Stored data

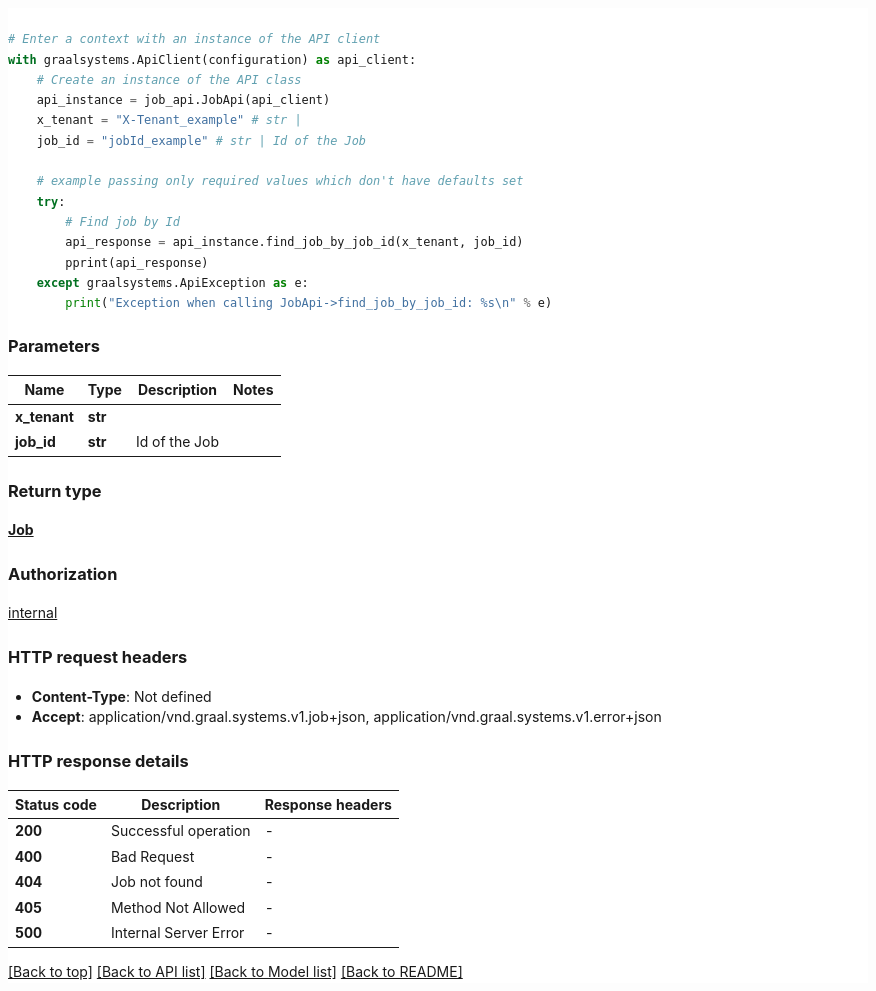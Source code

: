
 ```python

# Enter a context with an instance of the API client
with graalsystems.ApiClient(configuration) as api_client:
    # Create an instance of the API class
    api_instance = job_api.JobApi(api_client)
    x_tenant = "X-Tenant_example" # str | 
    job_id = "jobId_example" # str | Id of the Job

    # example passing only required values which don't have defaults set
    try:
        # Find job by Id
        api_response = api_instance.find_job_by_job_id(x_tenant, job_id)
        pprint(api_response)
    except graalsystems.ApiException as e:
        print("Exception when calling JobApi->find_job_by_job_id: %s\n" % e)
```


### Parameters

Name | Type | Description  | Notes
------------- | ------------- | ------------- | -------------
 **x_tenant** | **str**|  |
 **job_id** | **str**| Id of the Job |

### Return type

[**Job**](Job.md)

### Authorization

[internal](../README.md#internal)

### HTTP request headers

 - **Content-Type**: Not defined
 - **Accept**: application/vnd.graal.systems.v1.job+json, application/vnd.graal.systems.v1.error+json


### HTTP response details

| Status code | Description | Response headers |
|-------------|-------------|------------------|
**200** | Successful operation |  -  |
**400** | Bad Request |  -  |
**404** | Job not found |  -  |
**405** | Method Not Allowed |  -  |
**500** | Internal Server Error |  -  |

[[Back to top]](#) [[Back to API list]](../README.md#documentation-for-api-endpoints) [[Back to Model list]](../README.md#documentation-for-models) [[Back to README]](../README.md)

__Action item__
Filter on the word "README": copy each matching line from the entries above.

__Completed exercise__
[internal](../README.md#internal)
[[Back to top]](#) [[Back to API list]](../README.md#documentation-for-api-endpoints) [[Back to Model list]](../README.md#documentation-for-models) [[Back to README]](../README.md)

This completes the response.